> ABOUT THIS EXERCISE:
Everything in the listing must be transcribed exactly, from the first line to the last.

> WORKING DATA:
========================
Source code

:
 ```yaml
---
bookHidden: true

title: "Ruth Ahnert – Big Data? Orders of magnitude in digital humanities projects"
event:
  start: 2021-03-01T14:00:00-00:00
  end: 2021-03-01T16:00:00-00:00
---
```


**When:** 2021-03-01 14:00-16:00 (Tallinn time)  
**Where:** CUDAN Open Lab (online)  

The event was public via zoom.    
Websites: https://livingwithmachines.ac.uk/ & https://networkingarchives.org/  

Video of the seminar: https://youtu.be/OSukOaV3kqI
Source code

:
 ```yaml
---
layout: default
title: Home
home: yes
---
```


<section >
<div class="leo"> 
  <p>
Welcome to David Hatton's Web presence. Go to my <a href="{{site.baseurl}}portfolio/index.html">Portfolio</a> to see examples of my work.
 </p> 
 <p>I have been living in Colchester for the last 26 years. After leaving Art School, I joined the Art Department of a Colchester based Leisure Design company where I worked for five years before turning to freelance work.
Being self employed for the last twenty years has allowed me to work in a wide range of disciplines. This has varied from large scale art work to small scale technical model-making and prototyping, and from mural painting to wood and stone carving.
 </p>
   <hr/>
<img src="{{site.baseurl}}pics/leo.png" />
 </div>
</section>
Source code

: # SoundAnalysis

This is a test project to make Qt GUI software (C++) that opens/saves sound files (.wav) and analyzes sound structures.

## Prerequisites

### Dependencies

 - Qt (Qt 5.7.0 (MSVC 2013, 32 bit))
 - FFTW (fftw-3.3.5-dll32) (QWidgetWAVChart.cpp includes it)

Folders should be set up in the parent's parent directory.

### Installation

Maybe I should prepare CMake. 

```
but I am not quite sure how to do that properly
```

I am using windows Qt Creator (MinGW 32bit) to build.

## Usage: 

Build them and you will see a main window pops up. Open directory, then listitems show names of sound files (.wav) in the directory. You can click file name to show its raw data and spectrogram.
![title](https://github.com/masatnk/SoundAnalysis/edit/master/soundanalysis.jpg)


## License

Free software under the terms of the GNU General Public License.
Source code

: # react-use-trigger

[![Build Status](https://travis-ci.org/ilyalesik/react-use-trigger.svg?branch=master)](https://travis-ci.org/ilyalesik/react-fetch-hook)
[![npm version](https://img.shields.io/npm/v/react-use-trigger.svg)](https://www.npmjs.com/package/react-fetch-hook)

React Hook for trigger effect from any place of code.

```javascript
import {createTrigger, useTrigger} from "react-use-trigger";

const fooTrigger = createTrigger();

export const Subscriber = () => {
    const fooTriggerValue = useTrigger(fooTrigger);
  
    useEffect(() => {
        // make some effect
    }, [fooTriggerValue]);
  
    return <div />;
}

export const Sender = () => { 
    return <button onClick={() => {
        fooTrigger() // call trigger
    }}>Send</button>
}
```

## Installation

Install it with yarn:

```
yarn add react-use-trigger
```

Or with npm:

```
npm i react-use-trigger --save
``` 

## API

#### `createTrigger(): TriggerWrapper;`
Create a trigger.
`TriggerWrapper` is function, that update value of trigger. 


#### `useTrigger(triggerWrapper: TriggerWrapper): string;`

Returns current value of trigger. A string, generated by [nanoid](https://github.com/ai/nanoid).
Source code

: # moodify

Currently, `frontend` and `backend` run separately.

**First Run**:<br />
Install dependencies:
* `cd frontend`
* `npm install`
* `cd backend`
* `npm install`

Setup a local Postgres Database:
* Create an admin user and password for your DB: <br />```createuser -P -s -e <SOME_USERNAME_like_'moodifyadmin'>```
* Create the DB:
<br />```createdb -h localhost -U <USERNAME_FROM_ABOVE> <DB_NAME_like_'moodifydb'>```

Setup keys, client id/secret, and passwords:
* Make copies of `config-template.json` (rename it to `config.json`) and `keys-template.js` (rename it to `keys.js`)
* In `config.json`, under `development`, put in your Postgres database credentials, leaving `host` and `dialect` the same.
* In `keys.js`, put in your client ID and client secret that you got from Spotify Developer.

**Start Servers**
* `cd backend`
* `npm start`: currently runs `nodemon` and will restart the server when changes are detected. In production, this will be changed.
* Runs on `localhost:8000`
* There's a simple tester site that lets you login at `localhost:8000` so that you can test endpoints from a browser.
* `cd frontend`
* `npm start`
========================
> WRITTEN REPLY:
Source code

:
 ```yaml
---
bookHidden: true

title: "Ruth Ahnert – Big Data? Orders of magnitude in digital humanities projects"
event:
  start: 2021-03-01T14:00:00-00:00
  end: 2021-03-01T16:00:00-00:00
---
```


**When:** 2021-03-01 14:00-16:00 (Tallinn time)  
**Where:** CUDAN Open Lab (online)  

The event was public via zoom.    
Websites: https://livingwithmachines.ac.uk/ & https://networkingarchives.org/  

Video of the seminar: https://youtu.be/OSukOaV3kqI
Source code

:
 ```yaml
---
layout: default
title: Home
home: yes
---
```


<section >
<div class="leo"> 
  <p>
Welcome to David Hatton's Web presence. Go to my <a href="{{site.baseurl}}portfolio/index.html">Portfolio</a> to see examples of my work.
 </p> 
 <p>I have been living in Colchester for the last 26 years. After leaving Art School, I joined the Art Department of a Colchester based Leisure Design company where I worked for five years before turning to freelance work.
Being self employed for the last twenty years has allowed me to work in a wide range of disciplines. This has varied from large scale art work to small scale technical model-making and prototyping, and from mural painting to wood and stone carving.
 </p>
   <hr/>
<img src="{{site.baseurl}}pics/leo.png" />
 </div>
</section>
Source code

: # SoundAnalysis

This is a test project to make Qt GUI software (C++) that opens/saves sound files (.wav) and analyzes sound structures.

## Prerequisites

### Dependencies

 - Qt (Qt 5.7.0 (MSVC 2013, 32 bit))
 - FFTW (fftw-3.3.5-dll32) (QWidgetWAVChart.cpp includes it)

Folders should be set up in the parent's parent directory.

### Installation

Maybe I should prepare CMake. 

```
but I am not quite sure how to do that properly
```

I am using windows Qt Creator (MinGW 32bit) to build.

## Usage: 

Build them and you will see a main window pops up. Open directory, then listitems show names of sound files (.wav) in the directory. You can click file name to show its raw data and spectrogram.
![title](https://github.com/masatnk/SoundAnalysis/edit/master/soundanalysis.jpg)


## License

Free software under the terms of the GNU General Public License.
Source code

: # react-use-trigger

[![Build Status](https://travis-ci.org/ilyalesik/react-use-trigger.svg?branch=master)](https://travis-ci.org/ilyalesik/react-fetch-hook)
[![npm version](https://img.shields.io/npm/v/react-use-trigger.svg)](https://www.npmjs.com/package/react-fetch-hook)

React Hook for trigger effect from any place of code.

```javascript
import {createTrigger, useTrigger} from "react-use-trigger";

const fooTrigger = createTrigger();

export const Subscriber = () => {
    const fooTriggerValue = useTrigger(fooTrigger);
  
    useEffect(() => {
        // make some effect
    }, [fooTriggerValue]);
  
    return <div />;
}

export const Sender = () => { 
    return <button onClick={() => {
        fooTrigger() // call trigger
    }}>Send</button>
}
```

## Installation

Install it with yarn:

```
yarn add react-use-trigger
```

Or with npm:

```
npm i react-use-trigger --save
``` 

## API

#### `createTrigger(): TriggerWrapper;`
Create a trigger.
`TriggerWrapper` is function, that update value of trigger. 


#### `useTrigger(triggerWrapper: TriggerWrapper): string;`

Returns current value of trigger. A string, generated by [nanoid](https://github.com/ai/nanoid).
Source code

: # moodify

Currently, `frontend` and `backend` run separately.

**First Run**:<br />
Install dependencies:
* `cd frontend`
* `npm install`
* `cd backend`
* `npm install`

Setup a local Postgres Database:
* Create an admin user and password for your DB: <br />```createuser -P -s -e <SOME_USERNAME_like_'moodifyadmin'>```
* Create the DB:
<br />```createdb -h localhost -U <USERNAME_FROM_ABOVE> <DB_NAME_like_'moodifydb'>```

Setup keys, client id/secret, and passwords:
* Make copies of `config-template.json` (rename it to `config.json`) and `keys-template.js` (rename it to `keys.js`)
* In `config.json`, under `development`, put in your Postgres database credentials, leaving `host` and `dialect` the same.
* In `keys.js`, put in your client ID and client secret that you got from Spotify Developer.

**Start Servers**
* `cd backend`
* `npm start`: currently runs `nodemon` and will restart the server when changes are detected. In production, this will be changed.
* Runs on `localhost:8000`
* There's a simple tester site that lets you login at `localhost:8000` so that you can test endpoints from a browser.
* `cd frontend`
* `npm start`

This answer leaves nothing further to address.